━━ SOURCE MATERIAL

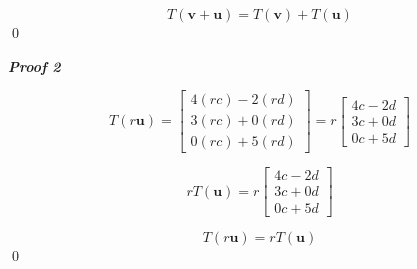 \documentclass[letter,11pt]{article}
\begin{document}
\begin{tcolorbox}[boxrule=1mm, width=(.9\linewidth),before=\hfill,after=\hfill,adjusted title={Problem \# 6.i Solutions}]
    $$T\left(\boldsymbol{v}+\boldsymbol{u}\right)=T\left(\boldsymbol{v}\right)+T\left(\boldsymbol{u}\right)$$ \qed
    
    \textbf{\textit{Proof 2}}
    
    $$T\left(r\boldsymbol{u}\right) =  \begin{bmatrix} 4(rc)-2(rd)\\ 3(rc)+0(rd)\\ 0(rc)+5(rd) \end{bmatrix} = r \begin{bmatrix} 4c-2d\\3c+0d\\0c+5d \end{bmatrix}$$

    $$rT(\boldsymbol{u}) = r \begin{bmatrix} 4c-2d\\3c+0d\\0c+5d \end{bmatrix}$$

     $$T\left(r\boldsymbol{u}\right) = rT(\boldsymbol{u})$$ \qed
\end{tcolorbox}
\end{document}
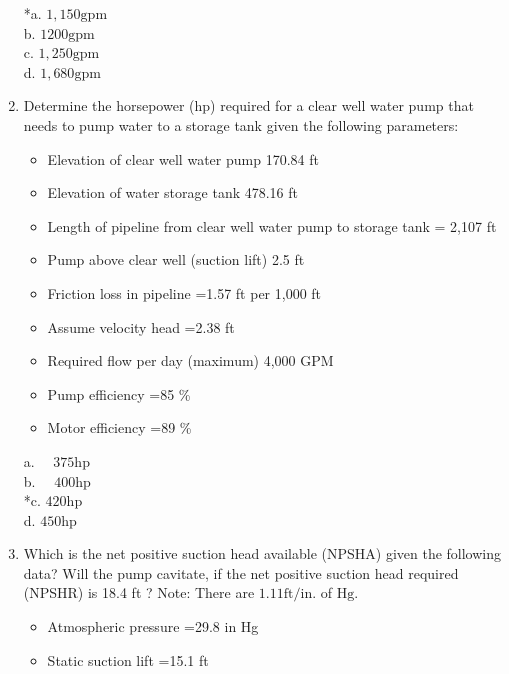 \begin{enumerate}
*a. $1,150 \mathrm{gpm}$\\
b. $1200 \mathrm{gpm}$\\
c. $1,250 \mathrm{gpm}$\\
d. $1,680 \mathrm{gpm}$\\
  \item Determine the horsepower (hp) required for a clear well water pump that needs to pump water to a storage tank given the following parameters:\\
\begin{itemize}
  \item Elevation of clear well water pump 170.84 ft\\
  \item Elevation of water storage tank 478.16 ft\\
  \item Length of pipeline from clear well water pump to storage tank = 2,107 ft\\
  \item Pump above clear well (suction lift) 2.5 ft\\
  \item Friction loss in pipeline =1.57 ft per 1,000 ft\\
  \item Assume velocity head =2.38 ft\\
  \item Required flow per day (maximum) 4,000 GPM\\
  \item Pump efficiency =85 \%\\
  \item Motor efficiency =89 \%\\
\end{itemize}
a. $\quad 375 \mathrm{hp}$\\
b. $\quad 400 \mathrm{hp}$\\
*c. $420 \mathrm{hp}$\\
d. $450 \mathrm{hp}$ \\
\item Which is the net positive suction head available (NPSHA) given the following data? Will the pump cavitate, if the net positive suction head required (NPSHR) is 18.4 ft ? Note: There are $1.11 \mathrm{ft} / \mathrm{in}$. of $\mathrm{Hg}$.\\
\begin{itemize}
  \item Atmospheric pressure =29.8 in Hg\\
  \item Static suction lift =15.1 ft\\

\end{itemize}
\end{enumerate}
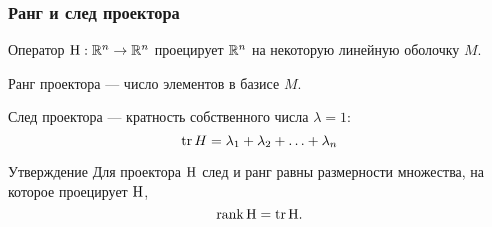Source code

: \begin{frame}
\frametitle{Ранг и след проектора}

Оператор $\mathrm{H}: \mathbb{R}^n \to \mathbb{R}^n$ проецирует $\mathbb{R}^n$ на некоторую линейную оболочку $M$. \pause

    Ранг проектора — число элементов в базисе $M$. \pause

    След проектора — кратность собственного числа $\lambda=1$:
    \[
    \trace H = \lambda_1 + \lambda_2 + \ldots + \lambda_n    
    \]
    \pause

    \begin{block}{Утверждение}
        Для проектора $\mathrm{H}$ след и ранг равны размерности множества, на которое проецирует $\mathrm{H}$,
        \[
        \rank \HH = \trace \HH.    
        \]
    \end{block}


\end{frame}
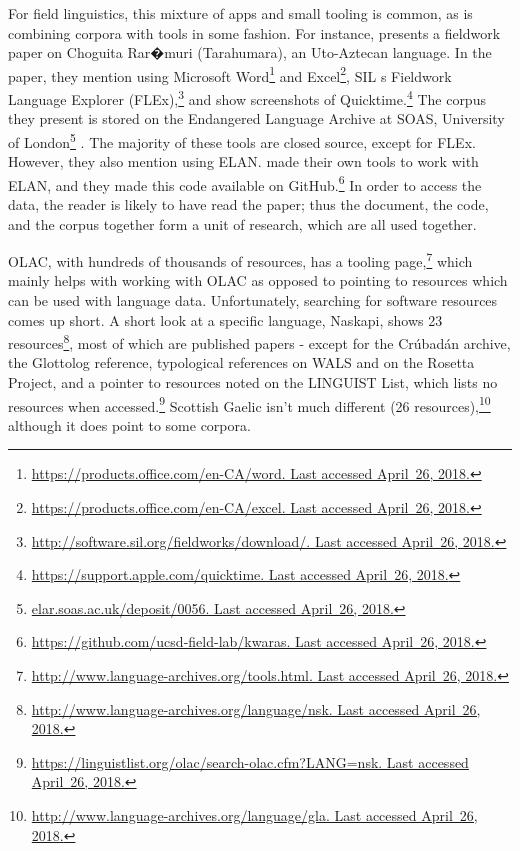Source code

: For field linguistics, this mixture of apps and small tooling is common, as is combining corpora with tools in some fashion. For instance, \citet{caballero2017choguita} presents a fieldwork paper on Choguita Rar�muri (Tarahumara), an Uto-Aztecan language. In the paper, they mention using Microsoft Word\footnote{\href{https://products.office.com/en-CA/word}{https://products.office.com/en-CA/word. Last accessed April~26, 2018.}} and Excel\footnote{\href{https://products.office.com/en-CA/excel}{https://products.office.com/en-CA/excel. Last accessed April~26, 2018.}}, SIL
s Fieldwork Language Explorer (FLEx),\footnote{\href{http://software.sil.org/fieldworks/download/.}{http://software.sil.org/fieldworks/download/. Last accessed April~26, 2018.}} and show screenshots of Quicktime.\footnote{\href{https://support.apple.com/quicktime}{https://support.apple.com/quicktime. Last accessed April~26, 2018.}} The corpus they present is stored on the Endangered Language Archive at SOAS, University of London\footnote{\href{elar.soas.ac.uk/deposit/0056}{elar.soas.ac.uk/deposit/0056. Last accessed April~26, 2018.}} \citep{caballero2009data}. The majority of these tools are closed source, except for FLEx. However, they also mention using ELAN. \citet{caballero2017choguita} made their own tools to work with ELAN, and they made this code available on GitHub.\footnote{\href{https://github.com/ucsd-field-lab/kwaras}{https://github.com/ucsd-field-lab/kwaras. Last accessed April~26, 2018.}} In order to access the data, the reader is likely to have read the paper; thus the document, the code, and the corpus together form a unit of research, which are all used together.

OLAC, with hundreds of thousands of resources, has a tooling page,\footnote{\href{http://www.language-archives.org/tools.html}{http://www.language-archives.org/tools.html. Last accessed April~26, 2018.}} which mainly helps with working with OLAC as opposed to pointing to resources which can be used with language data. Unfortunately, searching for software resources comes up short. A short look at a specific language, Naskapi, shows 23 resources\footnote{\href{http://www.language-archives.org/language/nsk}{http://www.language-archives.org/language/nsk. Last accessed April~26, 2018.}}, most of which are published papers - except for the Cr\'ubad\'an archive, the Glottolog reference, typological references on WALS and on the Rosetta Project, and a pointer to resources noted on the LINGUIST List, which lists no resources when accessed.\footnote{\href{https://linguistlist.org/olac/search-olac.cfm?LANG=nsk}{https://linguistlist.org/olac/search-olac.cfm?LANG=nsk. Last accessed April~26, 2018.}} Scottish Gaelic isn't much different (26 resources),\footnote{\href{http://www.language-archives.org/language/gla}{http://www.language-archives.org/language/gla. Last accessed April~26, 2018.}} although it does point to some corpora.

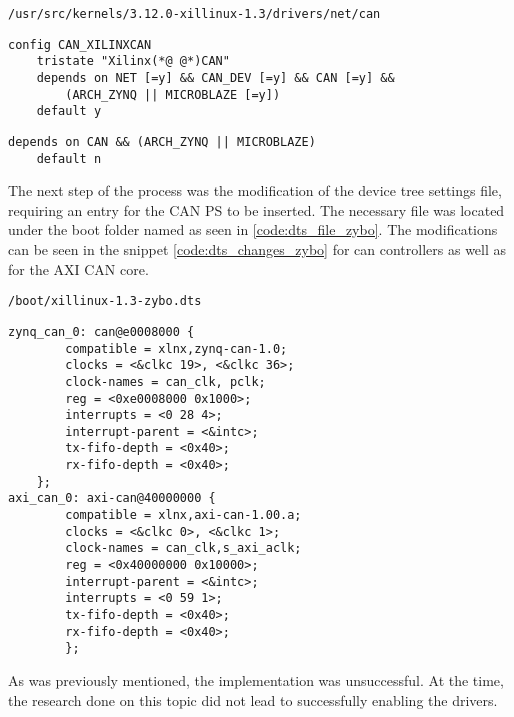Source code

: \begin{lstlisting}[caption={CAN Kconfig pathfile.},numbers=none,label=code:can_kconfig_pathfile]
/usr/src/kernels/3.12.0-xillinux-1.3/drivers/net/can
\end{lstlisting}

\begin{lstlisting}[firstnumber=128,caption={Kconfig file contents from line 128.},label={code:can_kconfig_contents_line128}]
config CAN_XILINXCAN
	tristate "Xilinx(*@ @*)CAN"
	depends on NET [=y] && CAN_DEV [=y] && CAN [=y] && 
        (ARCH_ZYNQ || MICROBLAZE [=y])
	default y
\end{lstlisting}

\begin{lstlisting}[firstnumber=130,caption={Original content of lines 130 and 131.},label={code:can_kconfig_original_line130}]
	depends on CAN && (ARCH_ZYNQ || MICROBLAZE)
	default n
\end{lstlisting}

The next step of the process was the modification of the device tree settings file, requiring an entry for the CAN PS to be inserted.
The necessary file was located under the boot folder named as seen in \ref{code:dts_file_zybo}.
The modifications can be seen in the snippet \ref{code:dts_changes_zybo} for can controllers as well as for the AXI CAN core.

\begin{lstlisting}[numbers=none,caption={Device tree settings file and its path.},label={code:dts_file_zybo}]
/boot/xillinux-1.3-zybo.dts
\end{lstlisting}
\begin{lstlisting}[caption={Device tree settings changes.},label={code:dts_changes_zybo}]
zynq_can_0: can@e0008000 {
        compatible = xlnx,zynq-can-1.0;
        clocks = <&clkc 19>, <&clkc 36>;
        clock-names = can_clk, pclk;
        reg = <0xe0008000 0x1000>;
        interrupts = <0 28 4>;
        interrupt-parent = <&intc>;
        tx-fifo-depth = <0x40>;
        rx-fifo-depth = <0x40>;
    };
axi_can_0: axi-can@40000000 {
        compatible = xlnx,axi-can-1.00.a;
        clocks = <&clkc 0>, <&clkc 1>;
        clock-names = can_clk,s_axi_aclk;
        reg = <0x40000000 0x10000>;
        interrupt-parent = <&intc>;
        interrupts = <0 59 1>;
        tx-fifo-depth = <0x40>;
        rx-fifo-depth = <0x40>;
        };
\end{lstlisting}

As was previously mentioned, the implementation was unsuccessful. At the time, the research done on this topic did not lead to successfully enabling the drivers.


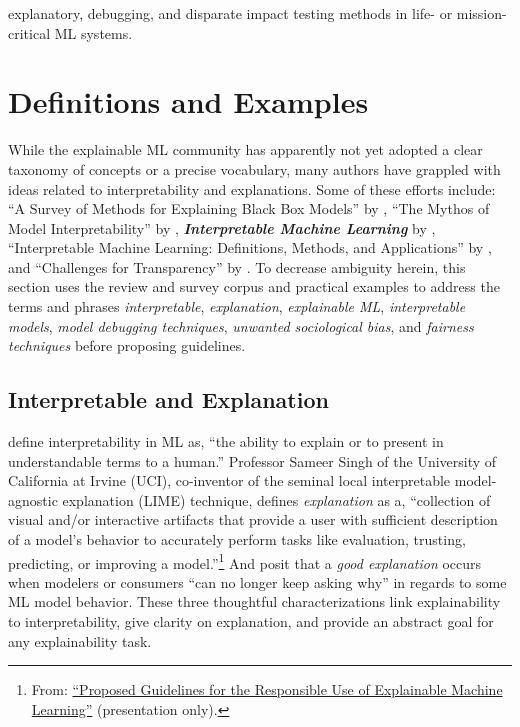 \documentclass{article}
\begin{document}
explanatory, debugging, and disparate impact testing methods in life- or mission-critical ML systems.


\section{Definitions and Examples} \label{sec:intro}

While the explainable ML community has apparently not yet adopted a clear taxonomy of concepts or a precise vocabulary, many authors have grappled with ideas related to interpretability and explanations. Some of these efforts include: ``A Survey of Methods for Explaining Black Box Models''  by \citet{guidotti2018survey}, ``The Mythos of Model Interpretability'' by \citet{lipton1}, \textit{\textbf{Interpretable Machine Learning}} by \citet{molnar}, ``Interpretable Machine Learning: Definitions,
Methods, and Applications'' by \citet{murdoch2019interpretable}, and ``Challenges for Transparency''  by \citet{weller2017challenges}. To decrease ambiguity herein, this section uses the review and survey corpus and practical examples to address the terms and phrases \textit{interpretable}, \textit{explanation}, \textit{explainable ML}, \textit{interpretable models}, \textit{model debugging techniques}, \textit{unwanted sociological bias}, and \textit{fairness techniques} before proposing guidelines.

\subsection{Interpretable and Explanation}

\citet{been_kim1} define interpretability in ML as, ``the ability to explain or to present in understandable terms to a human.'' Professor Sameer Singh of the University of California at Irvine (UCI), co-inventor of the seminal local interpretable model-agnostic explanation (LIME) technique, defines \textit{explanation} as a, ``collection of visual and/or interactive artifacts that provide a user with sufficient description of a model's behavior to accurately perform tasks like evaluation, trusting, predicting, or improving a model.''\footnote{\scriptsize{From: \href{https://github.com/jphall663/kdd_2019}{``Proposed Guidelines for the Responsible Use of Explainable Machine Learning''} (presentation only).}} And \citet{gilpin2018explaining} posit that a \textit{good explanation} occurs when modelers or consumers ``can no longer keep asking why'' in regards to some ML model behavior. These three thoughtful characterizations link explainability to interpretability, give clarity on explanation, and provide an abstract goal for any explainability task.
\end{document}
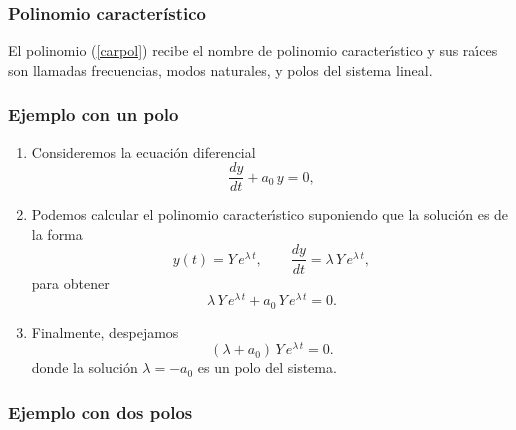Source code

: \subsubsection{Polinomio característico}

El polinomio (\ref{carpol}) recibe el nombre de polinomio
caracter\'{\i}stico y sus ra\'{\i}ces son llamadas frecuencias, modos
naturales, y polos del sistema lineal.

\subsubsection{Ejemplo con un polo}

\begin{enumerate}

\item Consideremos la ecuaci\'{o}n diferencial 
\begin{equation}
        \frac{dy}{dt}+a_{0} \, y = 0,
\end{equation}

\item Podemos calcular el polinomio caracter\'{\i}stico suponiendo que
  la soluci\'{o}n es de la forma
\begin{equation}
        y\left( t\right) = Y \, e^{\lambda \, t}, \qquad
        \frac{dy}{dt}=\lambda \, Y \, e^{\lambda \, t},
\end{equation}
para obtener 
\begin{equation}
        \lambda \, Y \, e^{\lambda \, t}+a_{0} \, Y \, e^{\lambda \, t}= 0.
\end{equation}

\item Finalmente, despejamos
\begin{equation}
        \left(\lambda +a_{0} \right) \, Y \, e^{\lambda \, t}= 0.
\end{equation}
donde la soluci\'{o}n $\lambda = - a_{0}$ es un polo del sistema.
\end{enumerate}

\subsubsection{Ejemplo con dos polos}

━━━━

- **REQUIREMENT**: Take the lines above from the one containing "file contents from" down to the one containing "clock-names = can_clk,s_axi_aclk;", and transcribe them exactly, both ends included.

- **RESULT**:
\begin{lstlisting}[firstnumber=128,caption={Kconfig file contents from line 128.},label={code:can_kconfig_contents_line128}]
config CAN_XILINXCAN
	tristate "Xilinx(*@ @*)CAN"
	depends on NET [=y] && CAN_DEV [=y] && CAN [=y] && 
        (ARCH_ZYNQ || MICROBLAZE [=y])
	default y
\end{lstlisting}

\begin{lstlisting}[firstnumber=130,caption={Original content of lines 130 and 131.},label={code:can_kconfig_original_line130}]
	depends on CAN && (ARCH_ZYNQ || MICROBLAZE)
	default n
\end{lstlisting}

The next step of the process was the modification of the device tree settings file, requiring an entry for the CAN PS to be inserted.
The necessary file was located under the boot folder named as seen in \ref{code:dts_file_zybo}.
The modifications can be seen in the snippet \ref{code:dts_changes_zybo} for can controllers as well as for the AXI CAN core.

\begin{lstlisting}[numbers=none,caption={Device tree settings file and its path.},label={code:dts_file_zybo}]
/boot/xillinux-1.3-zybo.dts
\end{lstlisting}
\begin{lstlisting}[caption={Device tree settings changes.},label={code:dts_changes_zybo}]
zynq_can_0: can@e0008000 {
        compatible = xlnx,zynq-can-1.0;
        clocks = <&clkc 19>, <&clkc 36>;
        clock-names = can_clk, pclk;
        reg = <0xe0008000 0x1000>;
        interrupts = <0 28 4>;
        interrupt-parent = <&intc>;
        tx-fifo-depth = <0x40>;
        rx-fifo-depth = <0x40>;
    };
axi_can_0: axi-can@40000000 {
        compatible = xlnx,axi-can-1.00.a;
        clocks = <&clkc 0>, <&clkc 1>;
        clock-names = can_clk,s_axi_aclk;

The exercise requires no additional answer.